Paternalistic whites also interested in solving the "Negro Problem" tended to use the term with less irony or critique. Many wanted to help blacks, without interacting with them as peers. And, unconsciously or not, they viewed the problem as if it would not exist if blacks were not in the country--in other words, as a function of the existence of blacks, not as a function of white racism. For example, at the first Swarthmore Race Relations Institute in 1933, a newspaper summary explained that this had been discussed (the question marks come from unreadable parts of my photocopy):
In discussing the subject "Race as a World Problem" a special effort was made to impress the fact upon the minds of the gathering that the American race problem is by no means [???] greater problem of minority groups everywhere. An earnest appeal to all to [?] an objective point of view as a means of seeing the problem more clearly and acting on it more intelligently was voiced repeatedly. Striking similarities between our problem and those of Japan, India, South Africa, and Germany were pointed out. Analogies to the Mexican problem in Texas and the Oriental problem in California were also drawn.*This quote recognizes similarities between German persecution of Jews and Japanese persecution of the Chinese with white American's treatment of black Americans. Yet the language still fundamentally sounds like it is the minorities' fault for being a "problem."
The Race Relations Institute was composed of the leading scholars, white and black, of the day gathering to discuss specific techniques in improving race relations, drawn from objective, scholarly research. (It was held a month before the Second Amenia Conference, sponsored by the NAACP, which forms the lynch pin of my dissertation. The Institute and the Amenia Conference shared several participants, but the Amenia conference was almost all black, so the terms of the debate were quite different).
Anyway. I would like to know if anyone has ever studied the etymology of the "Negro Problem." Instead of simply searching for my own language, I would like to actively analyze the language used within the discussions I am critiquing. Perhaps this seems obvious, but there are a lot of other things going on within the discussions that I had been studying first. My initial search hasn't brought up anything yet. Do you have recommendations?
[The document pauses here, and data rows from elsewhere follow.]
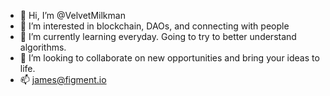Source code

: - 👋 Hi, I’m @VelvetMilkman
- 👀 I’m interested in blockchain, DAOs, and connecting with people
- 🌱 I’m currently learning everyday. Going to try to better understand algorithms.
- 💞️ I’m looking to collaborate on new opportunities and bring your ideas to life.
- 📫 james@figment.io

<!---
VelvetMilkman/VelvetMilkman is a ✨ special ✨ repository because its `README.md` (this file) appears on your GitHub profile.
You can click the Preview link to take a look at your changes.
--->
I leave you with this excellent quote from James Baldwin:
What I try to suggest is that the terms in which people speak about the Negro problem have nothing to do with human beings. There seems to be some extraordinary assumption on the part of a great many people in the American Republic that Negroes are either saints or devils, that the word 'Negro' describes something, and it doesn't. There isn't such a thing as a Negro, but there is such a thing as a boy, or a man, or a woman, who may be brown, or white, or green, or whatever; but when you say 'the Negro problem,' you create a big monolith, and beneath this wall are thousands of millions of human beings' lives which are being destroyed because you want to deal with an abstraction.**
*Hunt, Charles L. "Swarthmore College Race Relations Meeting Successful" [Tribune] August 31, 1933 Box 9 RG 2, Committee on Race Relations Collection, Friends Historical Library, Swarthmore College. Hunt was then at the University of Philadelphia, a "Temple U. graduate and recipient of a scholarship to the Institute of Race Relations held last month at Swarthmore. He writes of the Institute in this week's Tribune."
** Baldwin, James, and François Bondy. “The Negro Problem.” Transition, no. 75/76 (1997): 82-86. Reprint of a 1964 interview.